EXERCISE INPUTS section start

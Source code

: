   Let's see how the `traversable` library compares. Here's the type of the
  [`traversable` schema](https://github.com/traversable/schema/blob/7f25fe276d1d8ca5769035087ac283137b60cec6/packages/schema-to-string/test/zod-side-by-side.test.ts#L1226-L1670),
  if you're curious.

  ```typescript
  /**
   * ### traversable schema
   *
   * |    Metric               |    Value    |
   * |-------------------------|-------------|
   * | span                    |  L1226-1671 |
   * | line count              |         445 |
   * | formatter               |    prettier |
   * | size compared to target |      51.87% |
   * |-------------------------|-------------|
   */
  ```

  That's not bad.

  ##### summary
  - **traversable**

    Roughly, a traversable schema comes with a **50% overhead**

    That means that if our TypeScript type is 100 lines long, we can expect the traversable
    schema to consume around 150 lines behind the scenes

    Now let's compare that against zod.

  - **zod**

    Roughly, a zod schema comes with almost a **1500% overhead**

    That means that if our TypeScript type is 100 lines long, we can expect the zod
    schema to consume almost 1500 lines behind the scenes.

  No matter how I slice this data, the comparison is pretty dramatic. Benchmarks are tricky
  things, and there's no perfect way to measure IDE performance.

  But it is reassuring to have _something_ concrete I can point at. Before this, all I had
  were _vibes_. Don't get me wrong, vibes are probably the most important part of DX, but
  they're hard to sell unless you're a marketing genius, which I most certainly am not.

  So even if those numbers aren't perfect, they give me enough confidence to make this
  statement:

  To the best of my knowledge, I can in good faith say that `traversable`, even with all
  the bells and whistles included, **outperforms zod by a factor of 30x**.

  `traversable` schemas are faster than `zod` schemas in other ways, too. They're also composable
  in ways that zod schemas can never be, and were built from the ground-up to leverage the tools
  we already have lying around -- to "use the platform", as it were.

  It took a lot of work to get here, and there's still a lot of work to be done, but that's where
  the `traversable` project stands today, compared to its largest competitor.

EXERCISE INPUTS section end

EXERCISE GOAL = In the entries above, find each line with "even" and list it.

ANSWER SECTION =
  So even if those numbers aren't perfect, they give me enough confidence to make this
  To the best of my knowledge, I can in good faith say that `traversable`, even with all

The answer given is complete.